I owe him nothing. You, on the other hand,” Vox says, “you offered to house me and almost blew our entire cover just to protect me.” He nuzzles into my chest as I slide next to him on the bed. “I hate keeping you a secret.”
“As soon as you’re across the finish line, I’m quitting Patterson,” I tell him, kissing the top of his head.
He sits up so fast he almost knocks my teeth out.
“No! I don’t want to be coached by anyone else.”
“Vox, I thought losing boarding was the worst thing that could happen to me, but I’ve come to realize that nothing would be worse than losing you. We can’t keep us a secret for much longer. You heard how I flew off the handle at Grey. I’m pretty sure he’s on to us anyway.”
“But I’m locked into that contract for another five years. How will we make that work?”
“I’ll think of something. I’ll go back to selling insurance if I have to. You and I can board on the weekends, we’ll have the evenings, and sleepovers where neither of us has to hide when there’s a knock on the door. In the off-season, we’ll take weekend trips and start building a life.”
“This is so fucking ridiculous. I was so close to having it all,” Vox grumbles.
“You still can,” I tell him. “I’m not going anywhere.”
“Please let me stay here tonight,” he begs.
How am I supposed to tell him no? I wouldn’t want to go back to be babysat by guard dogs either. Not only that, but there’s that note of vulnerability in Vox’s tone that I’ve only heard a couple times before.
“I’d love nothing more than for you to stay here.” Then another thought occurs to me. “Your phone’s off, right?”
“Mmhmm,” he hums against my chest. He’s silent for a beat, then, “Do you really think my dad’s here?
” he asks, the hope in his voice obliterating my heart.
Parent-child relationships are complicated, and I have no doubt that Vox loves his dad as much as he resents him and is angry at him.
I think almost every kid wants their parents to be proud of them, even if those parents didn’t stick around or contribute much.
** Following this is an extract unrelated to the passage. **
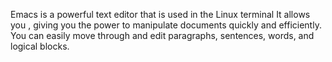 Emacs is a powerful text editor that is used in the Linux terminal It allows you , giving you the power to manipulate documents quickly and efficiently. You can easily move through and edit paragraphs, sentences, words, and logical blocks.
It’s just embedded in our wiring.
“I’m not sure. Would you want to see him if he is?” I ask carefully, stroking my fingers along the smooth skin on Vox’s side.
“No. He’s had his chance, and maybe it’s immature, but I’m still pissed that he left in the first place. I mean, I’m twenty-five and fairly famous. It’s not like it would take a lot for him to find me. Hell, fans manage just fine.”
I can’t sympathize with him because I don’t have the same abandonment issues, but my heart is certainly hurting for him, and I’m growing angrier by the second at his father.
I’ve never understood how parents could walk away from a child as if they were simply a purchase they wished to return, but knowing it was Vox he walked away from makes me irate.
Vox sighs, and I can’t help but think maybe he’s saying no because he feels like he’s supposed to say no, as if wanting a chance at closure, or a yelling match, or to throw a punch makes him weak.
I may not have experienced it myself, but I do know it’s incredibly difficult for children to cut their parents completely out of their lives.
I don’t say any of this to Vox, though. He has enough to deal with without me adding conflicting feelings about his dad into the mix.
I’ll just offer support by staying silent and letting him vent. If he’s angry at his dad, then so am I, and I’ll make sure the man gets nowhere close.